È stata la gestione post elettorale a renderlo elitario e di nicchia che conseguentemente l’ha portato all’implosione tradendo le aspettative di tanti elettori che hanno creduto nella proposta e chi, in maniera guardinga, aspettava di vedere passi in avanti ulteriori. Le successive sconfitte elettorali sono dovute a questo schema che non fa altro che prefigurare uno scenario politico in cui tutto rimane imbrigliato nelle logiche di palazzo. Inoltre la rivoluzione liberale va oltre la costituzione di un polo liberale e anche di un polo repubblicano. Essa è legata alla prospettiva di costruire un partito nuovo che riscrive il vocabolario della politica ormai saturo di termini iperinflazionati, con una nuova organizzazione, con una nuova leadership, con un programma che ha nella riforma costituzionale tutta il primo passaggio per la realizzazione della rivoluzione liberale. Una riforma costituzionale che non si limita a ridefinire l’assetto istituzionale ma che deve riguardare anche la prima parte perché l’Italia ha necessità di un nuovo patto fondativo e chiudere definitivamente con il compromesso cattocomunista da cui la costituzione ha avuto origine.

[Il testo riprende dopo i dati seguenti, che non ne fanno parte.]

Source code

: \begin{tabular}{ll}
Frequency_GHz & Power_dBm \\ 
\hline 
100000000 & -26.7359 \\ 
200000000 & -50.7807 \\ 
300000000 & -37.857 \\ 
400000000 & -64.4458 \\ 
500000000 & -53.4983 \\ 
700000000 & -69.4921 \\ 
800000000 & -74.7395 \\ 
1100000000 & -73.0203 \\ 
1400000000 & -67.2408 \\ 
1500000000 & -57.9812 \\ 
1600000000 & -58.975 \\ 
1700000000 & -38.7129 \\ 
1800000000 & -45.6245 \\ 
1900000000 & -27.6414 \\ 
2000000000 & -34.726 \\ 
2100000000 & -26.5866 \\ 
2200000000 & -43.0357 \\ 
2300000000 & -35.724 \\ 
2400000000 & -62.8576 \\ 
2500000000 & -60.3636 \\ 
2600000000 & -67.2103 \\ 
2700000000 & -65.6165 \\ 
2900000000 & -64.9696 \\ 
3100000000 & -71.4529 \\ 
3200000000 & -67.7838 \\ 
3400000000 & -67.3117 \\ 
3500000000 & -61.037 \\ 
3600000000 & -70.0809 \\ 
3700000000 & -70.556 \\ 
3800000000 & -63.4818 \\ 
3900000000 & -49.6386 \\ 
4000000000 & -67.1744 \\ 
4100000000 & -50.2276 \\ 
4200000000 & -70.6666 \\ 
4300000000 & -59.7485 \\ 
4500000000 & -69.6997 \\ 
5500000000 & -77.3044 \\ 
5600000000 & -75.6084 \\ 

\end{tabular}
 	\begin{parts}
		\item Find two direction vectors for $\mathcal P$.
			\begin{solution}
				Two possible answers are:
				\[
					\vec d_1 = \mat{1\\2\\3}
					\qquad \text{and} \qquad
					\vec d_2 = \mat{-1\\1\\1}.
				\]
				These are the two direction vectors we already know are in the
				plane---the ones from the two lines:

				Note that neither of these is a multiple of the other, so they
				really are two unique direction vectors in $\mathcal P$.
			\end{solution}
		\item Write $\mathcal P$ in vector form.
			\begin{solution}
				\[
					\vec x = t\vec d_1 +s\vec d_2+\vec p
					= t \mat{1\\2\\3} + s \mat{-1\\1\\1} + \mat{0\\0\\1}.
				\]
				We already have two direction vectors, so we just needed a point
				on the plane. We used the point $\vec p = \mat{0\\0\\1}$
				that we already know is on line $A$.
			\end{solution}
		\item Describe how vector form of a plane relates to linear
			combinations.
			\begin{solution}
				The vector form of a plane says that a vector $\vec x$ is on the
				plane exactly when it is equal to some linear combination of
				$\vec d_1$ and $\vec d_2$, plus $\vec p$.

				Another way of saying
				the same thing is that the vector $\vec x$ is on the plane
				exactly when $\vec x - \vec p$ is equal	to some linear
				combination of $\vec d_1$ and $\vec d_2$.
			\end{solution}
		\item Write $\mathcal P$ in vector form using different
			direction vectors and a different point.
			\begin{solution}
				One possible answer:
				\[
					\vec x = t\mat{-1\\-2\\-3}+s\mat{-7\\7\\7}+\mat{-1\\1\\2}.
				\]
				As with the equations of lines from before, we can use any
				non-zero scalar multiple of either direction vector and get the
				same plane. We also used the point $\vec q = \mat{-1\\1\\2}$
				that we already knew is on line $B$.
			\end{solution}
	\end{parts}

Va costruita veramente la seconda Repubblica e di “poli” in quella che è stata la deriva oscena della prima Repubblica dopo l’89 ne abbiamo avuti abbastanza e tutti finalizzati più alla salvaguardia dell’autoreferenzialità di leadership nazionali e locali che quella di aprire una reale fase di trasformazione e di crescita del Paese. Non mi interessa e non dovrebbe interessare a nessuno sul perché nel lontano 94 questo progetto politico non è partito è le responsabilità di Berlusconi, ma quello non può che essere il vero punto di ripartenza. Piaccia o meno la fondazione di Forza Italia fu il più grande tentativo di rivoluzione liberale, con la redazione di un programma avanzato e che il fallimento realizzativo non fa venir meno il valore politico ideale di quel tentativo nell’ottica della realizzazione di un progetto di espansione del liberalismo e delle libertà affossate dallo statalismo imperante ancora vivo e vegeto e che, mi sia concessa una battuta “lotta ancora insieme a noi”.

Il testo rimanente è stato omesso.